The cost of charging an electric vehicle can range greatly depending on several factors. For example, your electric utility may charge you more during peak hours than during off-peak hours. By charging your car overnight, you can lower your electric bill by up to 24 percent. Another factor in lowering the cost of charging your EV is the availability of 240-volt outlets in your home. These are often available at public charging stations. But how can you make sure to use them?

One way to estimate the cost of charging an electric car is to multiply the cost of electricity by the number of miles your vehicle can travel between charges. To do this, you will need to know the estimated battery capacity of your vehicle. EPA estimates for EV ranges can help you determine the cost of fully charging your electric vehicle. If you have an existing electric vehicle, you can also look up its battery capacity to determine the cost of charging it.

Relative efficiency

The relative efficiency of electric cars varies. The EVs that use fossil fuels have the lowest overall efficiency, while those that use renewable energy sources have the highest overall efficiency. While it may seem difficult to compare these two different types of vehicles, they are comparable when it comes to running costs. Here are some ways to compare their relative efficiency. To begin, let’s look at the MPGe (miles per gasoline equivalent) rating. This rating indicates how far a car can travel on three3.7 kilowatt-hours, which equals 121 megajoules.

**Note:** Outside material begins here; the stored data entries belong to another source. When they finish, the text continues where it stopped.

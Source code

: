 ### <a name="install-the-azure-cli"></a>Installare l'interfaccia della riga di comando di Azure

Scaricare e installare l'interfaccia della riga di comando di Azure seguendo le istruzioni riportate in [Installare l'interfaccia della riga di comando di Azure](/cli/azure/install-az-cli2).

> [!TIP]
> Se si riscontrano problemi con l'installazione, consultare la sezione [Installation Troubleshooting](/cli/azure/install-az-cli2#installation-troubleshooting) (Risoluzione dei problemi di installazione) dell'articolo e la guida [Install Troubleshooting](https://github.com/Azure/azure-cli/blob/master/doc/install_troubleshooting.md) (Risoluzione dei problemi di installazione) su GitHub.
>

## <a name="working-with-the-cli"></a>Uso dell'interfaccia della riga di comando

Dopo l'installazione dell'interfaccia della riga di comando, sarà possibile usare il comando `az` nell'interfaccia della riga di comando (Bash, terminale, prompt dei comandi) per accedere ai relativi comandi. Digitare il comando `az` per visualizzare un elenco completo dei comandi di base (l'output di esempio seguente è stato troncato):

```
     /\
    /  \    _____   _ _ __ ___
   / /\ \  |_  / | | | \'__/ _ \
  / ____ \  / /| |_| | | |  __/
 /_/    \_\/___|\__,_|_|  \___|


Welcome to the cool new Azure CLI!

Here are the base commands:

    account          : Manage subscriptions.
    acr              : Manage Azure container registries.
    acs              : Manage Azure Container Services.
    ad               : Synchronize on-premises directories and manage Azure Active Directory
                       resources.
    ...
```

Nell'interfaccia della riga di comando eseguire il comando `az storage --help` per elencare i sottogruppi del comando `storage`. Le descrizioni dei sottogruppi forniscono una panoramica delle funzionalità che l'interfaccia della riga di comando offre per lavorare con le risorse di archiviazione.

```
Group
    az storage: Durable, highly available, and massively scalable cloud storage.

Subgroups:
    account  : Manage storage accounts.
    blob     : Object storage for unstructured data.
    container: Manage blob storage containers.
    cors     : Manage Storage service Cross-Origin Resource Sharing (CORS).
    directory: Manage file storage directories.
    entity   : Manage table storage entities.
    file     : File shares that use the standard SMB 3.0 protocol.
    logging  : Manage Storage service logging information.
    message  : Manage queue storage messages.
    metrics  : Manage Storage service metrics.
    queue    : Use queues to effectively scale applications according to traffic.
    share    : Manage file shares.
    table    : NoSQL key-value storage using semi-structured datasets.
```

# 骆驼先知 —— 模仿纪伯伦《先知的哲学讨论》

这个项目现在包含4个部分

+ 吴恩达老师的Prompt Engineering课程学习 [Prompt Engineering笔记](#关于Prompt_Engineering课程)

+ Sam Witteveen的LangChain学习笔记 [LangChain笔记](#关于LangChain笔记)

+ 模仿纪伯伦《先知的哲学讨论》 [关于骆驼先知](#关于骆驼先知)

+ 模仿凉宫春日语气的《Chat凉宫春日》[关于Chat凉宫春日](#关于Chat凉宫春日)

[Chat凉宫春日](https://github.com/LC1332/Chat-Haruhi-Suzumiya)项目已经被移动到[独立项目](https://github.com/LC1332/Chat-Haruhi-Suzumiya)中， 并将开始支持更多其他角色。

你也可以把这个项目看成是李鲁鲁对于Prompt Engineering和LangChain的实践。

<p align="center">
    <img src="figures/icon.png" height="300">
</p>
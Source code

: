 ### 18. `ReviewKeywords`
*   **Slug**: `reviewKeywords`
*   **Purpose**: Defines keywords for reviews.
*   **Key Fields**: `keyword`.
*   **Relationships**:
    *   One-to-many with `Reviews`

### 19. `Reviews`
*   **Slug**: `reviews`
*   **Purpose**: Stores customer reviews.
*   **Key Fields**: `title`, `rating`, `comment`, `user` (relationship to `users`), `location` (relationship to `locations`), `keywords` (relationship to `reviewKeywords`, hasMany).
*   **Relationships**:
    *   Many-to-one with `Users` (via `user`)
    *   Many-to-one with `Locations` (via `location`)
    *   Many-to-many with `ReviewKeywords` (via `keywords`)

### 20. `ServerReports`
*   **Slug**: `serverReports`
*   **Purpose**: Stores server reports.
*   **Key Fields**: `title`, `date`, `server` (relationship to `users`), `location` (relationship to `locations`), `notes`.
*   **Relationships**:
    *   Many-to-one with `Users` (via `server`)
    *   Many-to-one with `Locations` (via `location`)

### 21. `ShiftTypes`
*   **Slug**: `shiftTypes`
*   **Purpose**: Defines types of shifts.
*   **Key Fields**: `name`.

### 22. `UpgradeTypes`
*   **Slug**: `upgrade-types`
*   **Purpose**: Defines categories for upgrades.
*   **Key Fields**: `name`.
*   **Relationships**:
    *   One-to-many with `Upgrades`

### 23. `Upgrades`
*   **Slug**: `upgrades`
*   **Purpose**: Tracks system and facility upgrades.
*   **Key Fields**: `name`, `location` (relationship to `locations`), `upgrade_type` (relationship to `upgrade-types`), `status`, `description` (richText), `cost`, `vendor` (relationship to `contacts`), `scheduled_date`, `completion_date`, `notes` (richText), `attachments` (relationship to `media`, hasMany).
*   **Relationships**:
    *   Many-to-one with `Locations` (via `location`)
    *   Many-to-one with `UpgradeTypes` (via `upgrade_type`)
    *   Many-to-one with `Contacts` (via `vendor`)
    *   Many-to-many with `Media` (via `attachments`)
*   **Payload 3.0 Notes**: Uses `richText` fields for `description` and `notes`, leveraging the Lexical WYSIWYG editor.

Relative efficiency of electric cars is an important aspect of their environmental impact. The energy consumption of a car is directly related to its mass, so a smaller vehicle will use less energy. An electric kick scooter, for example, will only consume about 10 percent of the energy of a traditional motorcycle. And an e-bike can save between 50 and 80% of the energy required by a conventional passenger vehicle. Hence, an e-bike is a good option for urban transportation.

Cost of ownership

The initial cost of an electric vehicle is higher than a gasoline-powered car, but the expense of running an EV is significantly lower. According to a 2020 Consumer Reports study, electric vehicle owners will spend about 60 percent less on fuel than those who drive a gas-powered car. That difference can add up quickly. If you’re wondering what an electric car will cost you, consider the following tips. To get started, visit the US Department of Energy’s cost comparison tool. This website takes into account your driving habits, fuel costs, and loan information to determine a cost comparison. Depending on your location, the cost of ownership for a gaspowered car may be more than double that.

According to AAA, an electric car will cost $1,255 less per year to drive than a gas-powered vehicle. Taking into account power costs, financing, registration fees, insurance, depreciation, and repairs, the cost of owning an EV can be as low as $485 per year. In addition, the total cost of ownership is significantly lower than that of an ICE vehicle. For example, a PHEV costs about

$485 per year to fill, while an ICE vehicle costs $1,127.